→ WORK TO BE COMPLETED:
Write out the data that follows. Keep every character unchanged.
(DATASET ENTRIES Opens)
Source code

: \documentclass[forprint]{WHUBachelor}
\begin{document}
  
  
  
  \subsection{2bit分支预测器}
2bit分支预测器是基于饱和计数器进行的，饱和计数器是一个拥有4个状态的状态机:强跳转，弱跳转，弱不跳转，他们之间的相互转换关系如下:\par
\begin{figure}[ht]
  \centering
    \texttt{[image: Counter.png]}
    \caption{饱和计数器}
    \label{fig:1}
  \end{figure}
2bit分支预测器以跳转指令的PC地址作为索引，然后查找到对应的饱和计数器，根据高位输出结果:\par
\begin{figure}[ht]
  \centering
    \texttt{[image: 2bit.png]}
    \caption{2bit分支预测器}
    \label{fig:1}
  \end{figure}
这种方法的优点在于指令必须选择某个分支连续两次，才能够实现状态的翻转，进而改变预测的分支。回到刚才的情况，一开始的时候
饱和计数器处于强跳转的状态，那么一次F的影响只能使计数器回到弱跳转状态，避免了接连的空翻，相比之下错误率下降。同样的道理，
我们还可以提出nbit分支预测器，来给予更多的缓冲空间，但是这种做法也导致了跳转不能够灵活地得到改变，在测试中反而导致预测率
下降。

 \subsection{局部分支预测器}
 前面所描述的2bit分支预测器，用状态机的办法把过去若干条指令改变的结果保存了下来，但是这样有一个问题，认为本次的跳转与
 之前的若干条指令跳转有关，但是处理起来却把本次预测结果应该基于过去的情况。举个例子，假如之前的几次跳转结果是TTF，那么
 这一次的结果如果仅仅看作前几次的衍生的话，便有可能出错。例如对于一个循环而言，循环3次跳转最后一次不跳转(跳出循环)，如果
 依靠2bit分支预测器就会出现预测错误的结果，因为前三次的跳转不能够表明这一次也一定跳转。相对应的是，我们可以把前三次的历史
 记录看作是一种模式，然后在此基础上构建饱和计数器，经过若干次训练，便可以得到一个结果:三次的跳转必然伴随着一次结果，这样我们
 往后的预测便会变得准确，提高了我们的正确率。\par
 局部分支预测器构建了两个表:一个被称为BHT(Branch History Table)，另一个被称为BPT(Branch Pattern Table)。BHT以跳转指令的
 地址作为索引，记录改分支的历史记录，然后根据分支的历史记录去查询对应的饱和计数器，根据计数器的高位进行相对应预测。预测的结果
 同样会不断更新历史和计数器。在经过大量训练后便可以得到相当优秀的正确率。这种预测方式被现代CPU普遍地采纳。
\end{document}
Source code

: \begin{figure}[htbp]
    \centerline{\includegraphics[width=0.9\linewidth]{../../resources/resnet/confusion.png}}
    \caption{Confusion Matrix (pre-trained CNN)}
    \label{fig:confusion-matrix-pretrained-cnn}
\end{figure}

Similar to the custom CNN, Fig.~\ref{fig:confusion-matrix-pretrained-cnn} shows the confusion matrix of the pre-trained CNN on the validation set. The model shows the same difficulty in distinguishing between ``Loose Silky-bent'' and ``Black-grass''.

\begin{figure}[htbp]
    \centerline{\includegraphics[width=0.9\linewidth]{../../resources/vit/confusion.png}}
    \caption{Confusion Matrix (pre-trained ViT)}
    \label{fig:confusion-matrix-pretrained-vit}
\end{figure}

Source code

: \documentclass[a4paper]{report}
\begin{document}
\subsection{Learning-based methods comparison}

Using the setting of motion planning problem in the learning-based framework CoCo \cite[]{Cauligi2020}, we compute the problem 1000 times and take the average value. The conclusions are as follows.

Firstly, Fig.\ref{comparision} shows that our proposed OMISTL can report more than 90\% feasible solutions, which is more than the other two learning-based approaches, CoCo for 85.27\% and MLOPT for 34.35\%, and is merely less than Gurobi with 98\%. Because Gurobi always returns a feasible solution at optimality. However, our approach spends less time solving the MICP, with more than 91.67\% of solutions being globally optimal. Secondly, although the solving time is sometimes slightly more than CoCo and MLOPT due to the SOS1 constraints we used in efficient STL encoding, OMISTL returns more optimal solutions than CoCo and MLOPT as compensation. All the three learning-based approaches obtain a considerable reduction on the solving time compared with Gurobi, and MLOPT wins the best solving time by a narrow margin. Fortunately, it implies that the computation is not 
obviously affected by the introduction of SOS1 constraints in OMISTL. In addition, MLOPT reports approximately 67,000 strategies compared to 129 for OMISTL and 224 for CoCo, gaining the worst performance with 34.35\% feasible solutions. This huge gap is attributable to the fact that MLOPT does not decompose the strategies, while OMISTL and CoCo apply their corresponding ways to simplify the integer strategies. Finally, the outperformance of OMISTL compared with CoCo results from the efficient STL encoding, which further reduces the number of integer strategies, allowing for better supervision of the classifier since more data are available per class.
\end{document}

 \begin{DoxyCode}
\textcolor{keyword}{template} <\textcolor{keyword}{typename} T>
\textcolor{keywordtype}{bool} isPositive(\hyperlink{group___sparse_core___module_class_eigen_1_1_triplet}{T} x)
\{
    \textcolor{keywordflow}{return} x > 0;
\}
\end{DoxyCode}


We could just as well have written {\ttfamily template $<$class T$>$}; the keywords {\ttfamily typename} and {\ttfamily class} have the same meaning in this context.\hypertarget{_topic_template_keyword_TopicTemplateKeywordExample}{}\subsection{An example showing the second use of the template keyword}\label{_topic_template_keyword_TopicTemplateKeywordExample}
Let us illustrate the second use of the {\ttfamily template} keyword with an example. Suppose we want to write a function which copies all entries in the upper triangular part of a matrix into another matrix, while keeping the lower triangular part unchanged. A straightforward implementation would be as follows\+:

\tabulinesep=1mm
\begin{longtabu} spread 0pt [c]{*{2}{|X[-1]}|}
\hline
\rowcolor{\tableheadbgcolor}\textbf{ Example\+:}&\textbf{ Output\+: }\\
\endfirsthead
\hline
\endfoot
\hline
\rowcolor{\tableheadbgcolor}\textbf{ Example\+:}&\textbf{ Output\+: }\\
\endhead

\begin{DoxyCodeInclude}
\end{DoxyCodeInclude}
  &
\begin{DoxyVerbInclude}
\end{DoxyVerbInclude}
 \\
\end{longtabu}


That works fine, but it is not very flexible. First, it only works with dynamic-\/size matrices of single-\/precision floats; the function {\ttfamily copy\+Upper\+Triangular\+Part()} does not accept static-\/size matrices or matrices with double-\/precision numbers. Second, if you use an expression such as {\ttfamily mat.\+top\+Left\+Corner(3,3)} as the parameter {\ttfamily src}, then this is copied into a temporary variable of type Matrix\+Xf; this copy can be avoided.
(DATASET ENTRIES Closes)
→ TASK ANSWER:
Source code

: \documentclass[forprint]{WHUBachelor}
\begin{document}
  
  
  
  \subsection{2bit分支预测器}
2bit分支预测器是基于饱和计数器进行的，饱和计数器是一个拥有4个状态的状态机:强跳转，弱跳转，弱不跳转，他们之间的相互转换关系如下:\par
\begin{figure}[ht]
  \centering
    \texttt{[image: Counter.png]}
    \caption{饱和计数器}
    \label{fig:1}
  \end{figure}
2bit分支预测器以跳转指令的PC地址作为索引，然后查找到对应的饱和计数器，根据高位输出结果:\par
\begin{figure}[ht]
  \centering
    \texttt{[image: 2bit.png]}
    \caption{2bit分支预测器}
    \label{fig:1}
  \end{figure}
这种方法的优点在于指令必须选择某个分支连续两次，才能够实现状态的翻转，进而改变预测的分支。回到刚才的情况，一开始的时候
饱和计数器处于强跳转的状态，那么一次F的影响只能使计数器回到弱跳转状态，避免了接连的空翻，相比之下错误率下降。同样的道理，
我们还可以提出nbit分支预测器，来给予更多的缓冲空间，但是这种做法也导致了跳转不能够灵活地得到改变，在测试中反而导致预测率
下降。

 \subsection{局部分支预测器}
 前面所描述的2bit分支预测器，用状态机的办法把过去若干条指令改变的结果保存了下来，但是这样有一个问题，认为本次的跳转与
 之前的若干条指令跳转有关，但是处理起来却把本次预测结果应该基于过去的情况。举个例子，假如之前的几次跳转结果是TTF，那么
 这一次的结果如果仅仅看作前几次的衍生的话，便有可能出错。例如对于一个循环而言，循环3次跳转最后一次不跳转(跳出循环)，如果
 依靠2bit分支预测器就会出现预测错误的结果，因为前三次的跳转不能够表明这一次也一定跳转。相对应的是，我们可以把前三次的历史
 记录看作是一种模式，然后在此基础上构建饱和计数器，经过若干次训练，便可以得到一个结果:三次的跳转必然伴随着一次结果，这样我们
 往后的预测便会变得准确，提高了我们的正确率。\par
 局部分支预测器构建了两个表:一个被称为BHT(Branch History Table)，另一个被称为BPT(Branch Pattern Table)。BHT以跳转指令的
 地址作为索引，记录改分支的历史记录，然后根据分支的历史记录去查询对应的饱和计数器，根据计数器的高位进行相对应预测。预测的结果
 同样会不断更新历史和计数器。在经过大量训练后便可以得到相当优秀的正确率。这种预测方式被现代CPU普遍地采纳。
\end{document}
Source code

: \begin{figure}[htbp]
    \centerline{\includegraphics[width=0.9\linewidth]{../../resources/resnet/confusion.png}}
    \caption{Confusion Matrix (pre-trained CNN)}
    \label{fig:confusion-matrix-pretrained-cnn}
\end{figure}

Similar to the custom CNN, Fig.~\ref{fig:confusion-matrix-pretrained-cnn} shows the confusion matrix of the pre-trained CNN on the validation set. The model shows the same difficulty in distinguishing between ``Loose Silky-bent'' and ``Black-grass''.

\begin{figure}[htbp]
    \centerline{\includegraphics[width=0.9\linewidth]{../../resources/vit/confusion.png}}
    \caption{Confusion Matrix (pre-trained ViT)}
    \label{fig:confusion-matrix-pretrained-vit}
\end{figure}

Source code

: \documentclass[a4paper]{report}
\begin{document}
\subsection{Learning-based methods comparison}

Using the setting of motion planning problem in the learning-based framework CoCo \cite[]{Cauligi2020}, we compute the problem 1000 times and take the average value. The conclusions are as follows.

Firstly, Fig.\ref{comparision} shows that our proposed OMISTL can report more than 90\% feasible solutions, which is more than the other two learning-based approaches, CoCo for 85.27\% and MLOPT for 34.35\%, and is merely less than Gurobi with 98\%. Because Gurobi always returns a feasible solution at optimality. However, our approach spends less time solving the MICP, with more than 91.67\% of solutions being globally optimal. Secondly, although the solving time is sometimes slightly more than CoCo and MLOPT due to the SOS1 constraints we used in efficient STL encoding, OMISTL returns more optimal solutions than CoCo and MLOPT as compensation. All the three learning-based approaches obtain a considerable reduction on the solving time compared with Gurobi, and MLOPT wins the best solving time by a narrow margin. Fortunately, it implies that the computation is not 
obviously affected by the introduction of SOS1 constraints in OMISTL. In addition, MLOPT reports approximately 67,000 strategies compared to 129 for OMISTL and 224 for CoCo, gaining the worst performance with 34.35\% feasible solutions. This huge gap is attributable to the fact that MLOPT does not decompose the strategies, while OMISTL and CoCo apply their corresponding ways to simplify the integer strategies. Finally, the outperformance of OMISTL compared with CoCo results from the efficient STL encoding, which further reduces the number of integer strategies, allowing for better supervision of the classifier since more data are available per class.
\end{document}

 \begin{DoxyCode}
\textcolor{keyword}{template} <\textcolor{keyword}{typename} T>
\textcolor{keywordtype}{bool} isPositive(\hyperlink{group___sparse_core___module_class_eigen_1_1_triplet}{T} x)
\{
    \textcolor{keywordflow}{return} x > 0;
\}
\end{DoxyCode}


We could just as well have written {\ttfamily template $<$class T$>$}; the keywords {\ttfamily typename} and {\ttfamily class} have the same meaning in this context.\hypertarget{_topic_template_keyword_TopicTemplateKeywordExample}{}\subsection{An example showing the second use of the template keyword}\label{_topic_template_keyword_TopicTemplateKeywordExample}
Let us illustrate the second use of the {\ttfamily template} keyword with an example. Suppose we want to write a function which copies all entries in the upper triangular part of a matrix into another matrix, while keeping the lower triangular part unchanged. A straightforward implementation would be as follows\+:

\tabulinesep=1mm
\begin{longtabu} spread 0pt [c]{*{2}{|X[-1]}|}
\hline
\rowcolor{\tableheadbgcolor}\textbf{ Example\+:}&\textbf{ Output\+: }\\
\endfirsthead
\hline
\endfoot
\hline
\rowcolor{\tableheadbgcolor}\textbf{ Example\+:}&\textbf{ Output\+: }\\
\endhead

\begin{DoxyCodeInclude}
\end{DoxyCodeInclude}
  &
\begin{DoxyVerbInclude}
\end{DoxyVerbInclude}
 \\
\end{longtabu}


That works fine, but it is not very flexible. First, it only works with dynamic-\/size matrices of single-\/precision floats; the function {\ttfamily copy\+Upper\+Triangular\+Part()} does not accept static-\/size matrices or matrices with double-\/precision numbers. Second, if you use an expression such as {\ttfamily mat.\+top\+Left\+Corner(3,3)} as the parameter {\ttfamily src}, then this is copied into a temporary variable of type Matrix\+Xf; this copy can be avoided.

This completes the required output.